Clic, la serrure céda. Silencieusement, la porte s’ouvrit. L’intérieur était sombre mais vide. Les deux silhouettes s’immiscèrent dans la pièce obscure éclairée par une simple chandelle et refermèrent derrière elles. Ellanore toujours aussi perspicace trouva contre le mur un lourd trousseau de clefs accroché à un clou.

Au fond de la pièce, une grille épaisse ouvrait sur une cellule. Dans un coin, tremblait une pauvre créature recroquevillée.

Pendant qu’Ellanore faisait tourner la clef dans la serrure, Marie-Sophie regardait la malheureuse. Lorsqu’enfin la grille s’ouvrit, elle mit son bras sur sa camarade afin de lui faire comprendre qu’elle y allait.
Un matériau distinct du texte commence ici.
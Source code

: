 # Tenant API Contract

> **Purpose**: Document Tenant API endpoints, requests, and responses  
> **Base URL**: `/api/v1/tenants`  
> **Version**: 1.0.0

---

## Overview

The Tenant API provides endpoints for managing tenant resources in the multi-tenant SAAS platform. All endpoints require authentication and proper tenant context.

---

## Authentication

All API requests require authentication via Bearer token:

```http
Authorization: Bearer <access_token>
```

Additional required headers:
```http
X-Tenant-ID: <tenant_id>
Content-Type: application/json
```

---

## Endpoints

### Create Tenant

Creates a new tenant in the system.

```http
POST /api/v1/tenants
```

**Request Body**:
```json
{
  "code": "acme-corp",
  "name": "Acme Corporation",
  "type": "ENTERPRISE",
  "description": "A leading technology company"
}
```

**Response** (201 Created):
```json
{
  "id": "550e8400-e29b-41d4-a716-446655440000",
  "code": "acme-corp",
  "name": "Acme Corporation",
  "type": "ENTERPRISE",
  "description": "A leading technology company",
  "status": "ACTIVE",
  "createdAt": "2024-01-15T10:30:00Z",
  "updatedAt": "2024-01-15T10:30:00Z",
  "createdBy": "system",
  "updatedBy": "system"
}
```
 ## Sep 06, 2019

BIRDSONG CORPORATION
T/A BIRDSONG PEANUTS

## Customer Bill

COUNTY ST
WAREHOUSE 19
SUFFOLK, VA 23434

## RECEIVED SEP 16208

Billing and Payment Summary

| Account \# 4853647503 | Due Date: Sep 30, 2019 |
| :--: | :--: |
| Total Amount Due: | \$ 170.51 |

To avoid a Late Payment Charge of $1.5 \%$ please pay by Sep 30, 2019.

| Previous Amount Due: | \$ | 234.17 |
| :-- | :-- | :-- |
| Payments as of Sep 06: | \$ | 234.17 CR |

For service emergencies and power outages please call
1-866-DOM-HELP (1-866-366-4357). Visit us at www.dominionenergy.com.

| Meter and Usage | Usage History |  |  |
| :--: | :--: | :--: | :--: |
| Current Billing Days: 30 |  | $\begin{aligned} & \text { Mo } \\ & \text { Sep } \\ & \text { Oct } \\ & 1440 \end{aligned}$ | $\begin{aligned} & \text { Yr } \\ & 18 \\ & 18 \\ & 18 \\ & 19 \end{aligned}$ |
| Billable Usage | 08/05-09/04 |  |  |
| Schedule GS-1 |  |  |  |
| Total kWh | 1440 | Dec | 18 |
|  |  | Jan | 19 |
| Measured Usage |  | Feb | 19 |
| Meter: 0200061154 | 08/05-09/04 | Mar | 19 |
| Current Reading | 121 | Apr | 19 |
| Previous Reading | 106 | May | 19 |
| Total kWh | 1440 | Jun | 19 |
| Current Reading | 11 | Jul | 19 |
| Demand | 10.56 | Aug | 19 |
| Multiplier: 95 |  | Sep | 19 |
La chevaleresse au lion s’agenouilla près de la silhouette et l’appela doucement.

— Gersande…

La cellule était crasseuse et puante, au sol des restes de nourriture et d’autres choses moins appétissantes. La pauvresse sentait l’urine et les excréments, on ne l’avait même pas laissée se soulager dignement.

La prisonnière se blottit un peu plus au fond de son coin, terrorisée.

— Chhh… Nous sommes venues vous sortir de là, Gersande. Prenez mon bras.

S’accrochant au bras tendu, la sorcière se redressa. Entendre son prénom prononcé avec une telle douceur lui procura un bien inimaginable, la sensation d’exister, de compter aux yeux de quelqu’un.

— Venez lui dit-elle, doucement. Avec nous, vous n’avez plus rien à craindre. Dans quelques heures nous serons en sécurité.

Gersande marchait difficilement, mais parvenait à avancer. Tant bien que mal, Marie-Sophie l’aidait dans sa progression, tandis qu’Ellanore veillait à leur sécurité.

La bande arriva enfin au bord de l’Ain, traversèrent en deux groupes avec l’évêque bien saucissonné, les yeux bandés et bâillonné.

Le prélat fut chargé en croupe sur Athéna, la nébuleuse de la comtesse. Gersande prit place sur la jument de Marie-Sophie – Thalassa – accrochée à sa sauveuse. Les femmes chevaucheraient doucement afin de rendre les charges supportables pour leurs montures.